Saved data entries:
+++

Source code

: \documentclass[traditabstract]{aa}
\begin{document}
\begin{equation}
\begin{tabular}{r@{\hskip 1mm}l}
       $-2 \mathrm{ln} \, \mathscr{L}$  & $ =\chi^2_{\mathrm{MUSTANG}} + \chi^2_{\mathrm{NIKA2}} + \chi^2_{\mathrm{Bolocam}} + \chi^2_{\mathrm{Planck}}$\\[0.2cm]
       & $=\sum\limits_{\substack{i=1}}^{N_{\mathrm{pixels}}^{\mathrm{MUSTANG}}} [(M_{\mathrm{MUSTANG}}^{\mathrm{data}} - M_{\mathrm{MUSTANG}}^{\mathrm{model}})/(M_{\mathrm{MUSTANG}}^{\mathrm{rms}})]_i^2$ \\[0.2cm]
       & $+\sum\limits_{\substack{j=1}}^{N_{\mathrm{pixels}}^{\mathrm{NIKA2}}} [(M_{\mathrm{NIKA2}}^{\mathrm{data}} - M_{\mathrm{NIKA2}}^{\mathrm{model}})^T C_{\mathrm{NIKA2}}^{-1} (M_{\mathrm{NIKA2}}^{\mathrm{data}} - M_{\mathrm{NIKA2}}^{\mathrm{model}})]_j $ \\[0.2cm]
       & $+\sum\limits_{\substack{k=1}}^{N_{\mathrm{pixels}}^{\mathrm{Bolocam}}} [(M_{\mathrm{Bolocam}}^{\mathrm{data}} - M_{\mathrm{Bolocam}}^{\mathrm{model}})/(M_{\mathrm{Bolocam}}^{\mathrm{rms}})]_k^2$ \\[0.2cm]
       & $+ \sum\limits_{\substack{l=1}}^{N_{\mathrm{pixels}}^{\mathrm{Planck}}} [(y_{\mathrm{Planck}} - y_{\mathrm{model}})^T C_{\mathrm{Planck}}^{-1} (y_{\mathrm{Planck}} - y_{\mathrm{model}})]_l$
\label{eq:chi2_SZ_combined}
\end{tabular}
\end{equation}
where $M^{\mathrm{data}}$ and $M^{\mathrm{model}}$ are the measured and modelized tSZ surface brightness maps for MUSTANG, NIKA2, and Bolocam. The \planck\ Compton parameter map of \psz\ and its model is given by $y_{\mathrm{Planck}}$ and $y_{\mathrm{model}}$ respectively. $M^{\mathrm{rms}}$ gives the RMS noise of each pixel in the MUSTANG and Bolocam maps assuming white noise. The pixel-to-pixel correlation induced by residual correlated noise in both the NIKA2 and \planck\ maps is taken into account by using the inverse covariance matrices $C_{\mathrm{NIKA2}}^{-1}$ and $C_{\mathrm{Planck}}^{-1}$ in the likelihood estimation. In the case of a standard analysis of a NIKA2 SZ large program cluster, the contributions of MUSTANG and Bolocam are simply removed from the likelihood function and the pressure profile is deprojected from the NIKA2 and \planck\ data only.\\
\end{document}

+++

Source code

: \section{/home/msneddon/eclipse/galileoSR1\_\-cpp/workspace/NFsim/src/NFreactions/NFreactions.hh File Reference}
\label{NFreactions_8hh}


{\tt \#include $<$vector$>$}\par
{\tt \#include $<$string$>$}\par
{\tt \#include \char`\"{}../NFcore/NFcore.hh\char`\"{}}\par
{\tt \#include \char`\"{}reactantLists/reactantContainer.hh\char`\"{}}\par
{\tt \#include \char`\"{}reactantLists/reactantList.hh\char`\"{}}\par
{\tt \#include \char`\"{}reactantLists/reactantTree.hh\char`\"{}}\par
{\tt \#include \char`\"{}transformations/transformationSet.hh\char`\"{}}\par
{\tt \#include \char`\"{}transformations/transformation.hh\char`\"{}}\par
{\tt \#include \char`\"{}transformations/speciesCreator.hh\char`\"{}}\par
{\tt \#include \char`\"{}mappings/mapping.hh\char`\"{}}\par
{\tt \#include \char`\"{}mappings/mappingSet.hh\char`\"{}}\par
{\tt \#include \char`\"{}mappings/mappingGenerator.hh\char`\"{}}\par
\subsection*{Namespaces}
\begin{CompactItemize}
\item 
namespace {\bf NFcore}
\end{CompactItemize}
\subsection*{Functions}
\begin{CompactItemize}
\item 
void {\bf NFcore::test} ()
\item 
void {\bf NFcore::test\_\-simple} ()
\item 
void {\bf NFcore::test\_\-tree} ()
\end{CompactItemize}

+++

What is needed:
All lines of the records above that contain the word "reactantLists" are to be copied out.

Answer box:
{\tt \#include \char`\"{}reactantLists/reactantContainer.hh\char`\"{}}\par
{\tt \#include \char`\"{}reactantLists/reactantList.hh\char`\"{}}\par
{\tt \#include \char`\"{}reactantLists/reactantTree.hh\char`\"{}}\par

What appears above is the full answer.